293	As well, for the tuple-assignment implementation, the left-hand tuple expression is expanded into assignments of each component, creating temporary variables to avoid unexpected side effects.
294	For example, the tuple value returned from @foo@ is a structure, and its fields are individually assigned to a left-hand tuple, @x@, @y@, @z@, \emph{or} copied directly into a corresponding tuple variable.
295
296	In the second implementation of \CFA tuples by Rodolfo Gabriel Esteves~\cite{Esteves04}, a different strategy is taken to handle MVR functions.
297	The return values are converted to output parameters passed in by pointers.
298	When the return values of a MVR function are directly used in an assignment expression, the addresses of the left-hand operands can be directly passed into the function;
299	composition of MVR functions is handled by creating temporaries for the returns.

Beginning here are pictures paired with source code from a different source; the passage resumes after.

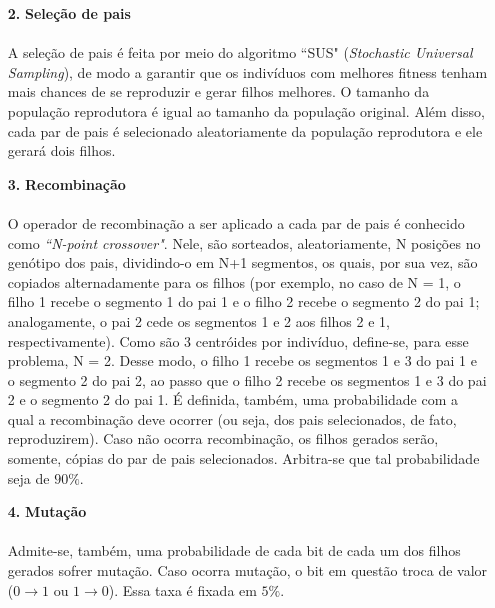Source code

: \documentclass{report}
\begin{document}
\begin{itemize}
	\item[\textbf{2.}] \textbf{Seleção de pais}
	
	\paragraph{} A seleção de pais é feita por meio do algoritmo ``SUS" (\textit{Stochastic Universal Sampling}), de modo a garantir que os indivíduos com melhores fitness tenham mais chances de se reproduzir e gerar filhos melhores. O tamanho da população reprodutora é igual ao tamanho da população original. Além disso, cada par de pais é selecionado aleatoriamente da população reprodutora e ele gerará dois filhos.\\
	
	\item[\textbf{3.}] \textbf{Recombinação}
	
	\paragraph{} O operador de recombinação a ser aplicado a cada par de pais é conhecido como \textit{``N-point crossover"}. Nele, são sorteados, aleatoriamente, N posições no genótipo dos pais, dividindo-o em N+1 segmentos, os quais, por sua vez, são copiados alternadamente para os filhos (por exemplo, no caso de N = 1, o filho 1 recebe o segmento 1 do pai 1 e o filho 2 recebe o segmento 2 do pai 1; analogamente, o pai 2 cede os segmentos 1 e 2 aos filhos 2 e 1, respectivamente). Como são 3 centróides por indivíduo, define-se, para esse problema, N = 2. Desse modo, o filho 1 recebe os segmentos 1 e 3 do pai 1 e o segmento 2 do pai 2, ao passo que o filho 2 recebe os segmentos 1 e 3 do pai 2 e o segmento 2 do pai 1. É definida, também, uma probabilidade com a qual a recombinação deve ocorrer (ou seja, dos pais selecionados, de fato, reproduzirem). Caso não ocorra recombinação, os filhos gerados serão, somente, cópias do par de pais selecionados. Arbitra-se que tal probabilidade seja de $90\%$.\\
	
	\item[\textbf{4.}] \textbf{Mutação}
	
	\paragraph{} Admite-se, também, uma probabilidade de cada bit de cada um dos filhos gerados sofrer mutação. Caso ocorra mutação, o bit em questão troca de valor ($0 \rightarrow 1$ ou $1 \rightarrow 0$). Essa taxa é fixada em $5\%$.\\
	

\end{itemize}
\end{document}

300	For example, given a function returning two values:
301	\begin{cfa}
302	[int, int] gives_two() { int r1, r2; ... return [ r1, r2 ]; }
303	int x, y;
304	[x, y] = gives_two();
305	\end{cfa}
306	\VRef[Figure]{f:AlternateTupleImplementation} shows the two implementation approaches.
307	In the left approach, the return statement is rewritten to pack the return values into a structure, which is returned by value, and the structure fields are indiviually assigned to the left-hand side of the assignment.
308	In the right approach, the return statement is rewritten as direct assignments into the passed-in argument addresses.
309	The right imlementation looks more concise and saves unnecessary copying.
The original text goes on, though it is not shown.